— What is expected —
Would you copy all lines in the data that contain the word "按照Getting"?

──────── Material shown

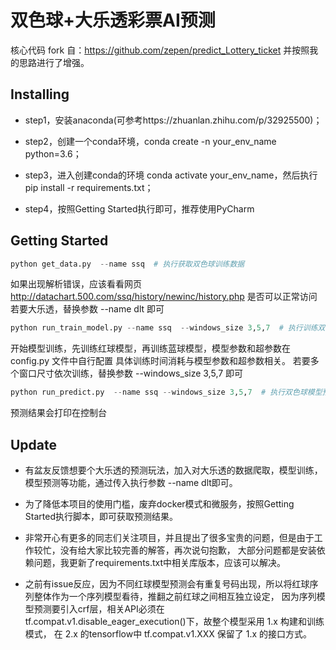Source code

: # 双色球+大乐透彩票AI预测

核心代码 fork 自：https://github.com/zepen/predict_Lottery_ticket
并按照我的思路进行了增强。

## Installing
        
* step1，安装anaconda(可参考https://zhuanlan.zhihu.com/p/32925500)；

* step2，创建一个conda环境，conda create -n your_env_name python=3.6；
       
* step3，进入创建conda的环境 conda activate your_env_name，然后执行pip install -r requirements.txt；
       
* step4，按照Getting Started执行即可，推荐使用PyCharm

## Getting Started

```python
python get_data.py  --name ssq  # 执行获取双色球训练数据
```
如果出现解析错误，应该看看网页 http://datachart.500.com/ssq/history/newinc/history.php 是否可以正常访问
若要大乐透，替换参数 --name dlt 即可

```python
python run_train_model.py --name ssq  --windows_size 3,5,7  # 执行训练双色球模型
``` 
开始模型训练，先训练红球模型，再训练蓝球模型，模型参数和超参数在 config.py 文件中自行配置
具体训练时间消耗与模型参数和超参数相关。
若要多个窗口尺寸依次训练，替换参数 --windows_size 3,5,7 即可

```python
python run_predict.py  --name ssq --windows_size 3,5,7  # 执行双色球模型预测
```
预测结果会打印在控制台

## Update

* 有盆友反馈想要个大乐透的预测玩法，加入对大乐透的数据爬取，模型训练，模型预测等功能，通过传入执行参数 --name dlt即可。

* 为了降低本项目的使用门槛，废弃docker模式和微服务，按照Getting Started执行脚本，即可获取预测结果。

* 非常开心有更多的同志们关注项目，并且提出了很多宝贵的问题，但是由于工作较忙，没有给大家比较完善的解答，再次说句抱歉，
大部分问题都是安装依赖问题，我更新了requirements.txt中相关库版本，应该可以解决。

* 之前有issue反应，因为不同红球模型预测会有重复号码出现，所以将红球序列整体作为一个序列模型看待，推翻之前红球之间相互独立设定，
因为序列模型预测要引入crf层，相关API必须在 tf.compat.v1.disable_eager_execution()下，故整个模型采用 1.x 构建和训练模式，
在 2.x 的tensorflow中 tf.compat.v1.XXX 保留了 1.x 的接口方式。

────────────────

— Output for this task —
* step4，按照Getting Started执行即可，推荐使用PyCharm
* 为了降低本项目的使用门槛，废弃docker模式和微服务，按照Getting Started执行脚本，即可获取预测结果。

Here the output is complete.